David Holthouse at Media Matters has the whole story -- including the big picture:

Grinning on the sidelines behind mirrored sunglasses was Glenn Spencer, the leader of the border vigilante group American Border Patrol and the owner of the Tea Party Nation rally site.

Spencer's founding of American Border Patrol in 2002 pre-dated the first Minuteman "civilian border patrols" by three years. Before his ranchland became a Tea Party rallying point it served as both meeting grounds and temporary housing for high-ranking members of various border vigilante factions. Minuteman American Defense leader Shawna Forde lived on the property in an RV owned by Spencer in the summer of 2008.

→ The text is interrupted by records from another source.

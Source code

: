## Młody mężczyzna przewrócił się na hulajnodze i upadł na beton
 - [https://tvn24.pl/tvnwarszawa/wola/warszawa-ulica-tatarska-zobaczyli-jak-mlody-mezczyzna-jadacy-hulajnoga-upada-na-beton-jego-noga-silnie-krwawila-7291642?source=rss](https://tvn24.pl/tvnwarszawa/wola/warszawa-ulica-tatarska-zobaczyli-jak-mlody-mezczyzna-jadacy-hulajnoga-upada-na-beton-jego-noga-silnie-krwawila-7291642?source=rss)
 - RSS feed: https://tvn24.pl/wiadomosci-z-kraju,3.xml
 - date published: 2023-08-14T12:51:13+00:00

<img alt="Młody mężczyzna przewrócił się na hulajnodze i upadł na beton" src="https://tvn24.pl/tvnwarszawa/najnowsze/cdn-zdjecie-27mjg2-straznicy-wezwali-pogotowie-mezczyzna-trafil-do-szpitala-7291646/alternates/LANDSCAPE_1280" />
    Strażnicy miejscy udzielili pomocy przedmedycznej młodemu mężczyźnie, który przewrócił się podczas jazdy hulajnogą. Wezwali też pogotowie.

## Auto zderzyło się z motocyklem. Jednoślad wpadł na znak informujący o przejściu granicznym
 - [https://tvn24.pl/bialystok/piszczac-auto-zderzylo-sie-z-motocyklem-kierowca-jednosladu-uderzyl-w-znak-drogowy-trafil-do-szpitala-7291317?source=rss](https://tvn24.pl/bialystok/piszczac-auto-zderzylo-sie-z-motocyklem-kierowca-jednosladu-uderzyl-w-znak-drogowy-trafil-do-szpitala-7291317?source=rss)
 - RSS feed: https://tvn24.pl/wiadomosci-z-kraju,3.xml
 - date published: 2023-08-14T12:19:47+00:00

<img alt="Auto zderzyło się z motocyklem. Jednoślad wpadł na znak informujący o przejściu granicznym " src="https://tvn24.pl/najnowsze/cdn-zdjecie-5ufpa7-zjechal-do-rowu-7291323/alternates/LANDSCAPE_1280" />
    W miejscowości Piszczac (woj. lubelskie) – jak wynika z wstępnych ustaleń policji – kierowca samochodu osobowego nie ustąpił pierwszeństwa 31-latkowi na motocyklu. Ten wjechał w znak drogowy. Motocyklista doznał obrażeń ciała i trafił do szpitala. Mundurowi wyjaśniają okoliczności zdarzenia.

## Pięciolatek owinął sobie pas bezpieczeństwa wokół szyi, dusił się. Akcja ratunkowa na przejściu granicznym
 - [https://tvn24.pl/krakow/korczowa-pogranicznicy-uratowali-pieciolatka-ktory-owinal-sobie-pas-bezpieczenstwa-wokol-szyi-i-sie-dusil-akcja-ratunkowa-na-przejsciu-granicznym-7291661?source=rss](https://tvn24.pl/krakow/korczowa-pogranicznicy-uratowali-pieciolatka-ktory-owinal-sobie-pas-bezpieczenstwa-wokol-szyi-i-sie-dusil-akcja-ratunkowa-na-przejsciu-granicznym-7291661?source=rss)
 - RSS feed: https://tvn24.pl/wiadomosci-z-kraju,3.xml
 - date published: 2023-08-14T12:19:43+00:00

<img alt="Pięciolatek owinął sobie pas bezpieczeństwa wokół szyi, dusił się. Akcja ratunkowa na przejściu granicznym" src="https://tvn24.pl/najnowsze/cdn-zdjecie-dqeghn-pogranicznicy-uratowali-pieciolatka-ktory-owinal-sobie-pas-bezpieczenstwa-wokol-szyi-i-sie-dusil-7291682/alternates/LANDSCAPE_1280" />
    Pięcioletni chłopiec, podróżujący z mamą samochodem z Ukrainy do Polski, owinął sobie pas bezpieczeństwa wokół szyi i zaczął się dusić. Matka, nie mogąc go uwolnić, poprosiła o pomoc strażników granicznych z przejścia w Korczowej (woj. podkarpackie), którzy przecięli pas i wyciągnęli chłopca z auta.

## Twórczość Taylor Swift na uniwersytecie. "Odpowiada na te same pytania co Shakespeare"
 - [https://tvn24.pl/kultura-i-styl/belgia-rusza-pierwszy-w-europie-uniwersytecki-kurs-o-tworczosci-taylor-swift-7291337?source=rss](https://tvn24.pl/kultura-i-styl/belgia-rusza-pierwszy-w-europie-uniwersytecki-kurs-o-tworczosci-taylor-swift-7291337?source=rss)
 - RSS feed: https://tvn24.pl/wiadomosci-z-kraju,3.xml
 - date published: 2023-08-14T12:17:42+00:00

Over the past two years, more than a dozen former border vigilante leaders have taken on key roles in the Tea Party movement. Some, like Spencer, continue to maintain their hard-core nativist personas. Others have sought to separate themselves from their Minuteman identities in pursuit of mainstream political legitimacy.

Spencer's border-watching activities well predated 2002; he was actively organizing such vigilante action back in the early 1990s, when his American Patrol outfit was a player in the Patriot/militia movement, and his vicious rhetoric earned his organization a hate-group designation by the Southern Poverty Law Center.

Spencer is no bit player in the Nativist movement. He has, in fact, been the wellspring of many of the most cherished lies about immigrants, Latinos and the immigrant-rights movement over the years, including the time he spread false rumors that immigrants were carrying the Ebola virus into the USA. Spencer is the original source of the false claim that MEChA is a racist organization, as well as the accompanying phony Reconquista! conspiracy theory.

Above all, Spencer was one of the first people organizing vigilante border patrols -- serving in many ways as the original inspiration for the Minuteman movement, and he indeed continued to play a major leadership role in the movement until its sudden demise at the hands of Shawna Forde. Her conviction in February for the murders in Arivaca signalled the death knell for a movement already on its last legs, splintering into renegade subgroups like Forde's with no accountability, no restraints, and no conscience.

These border watch groups don't call themselves "Minutemen" anymore. Now they use newer, Tea Party-friendly monikers with lots of Patriotic references.

As Holthouse explains:

"The Forde killings really made the whole movement sordid and these guys [Minuteman leaders] needed to find somewhere else for their ambitions," said Heidi Beirich, co-director of the Southern Poverty Law Center's Intelligence Project, which tracks extremist groups. "Rebranding themselves as Tea Party figures is their effort to stay relevant. They saw the rising populism as a good thing to latch onto, so they just toned down their anti-immigrant messaging a bit and synced themselves with the larger Tea Party agenda."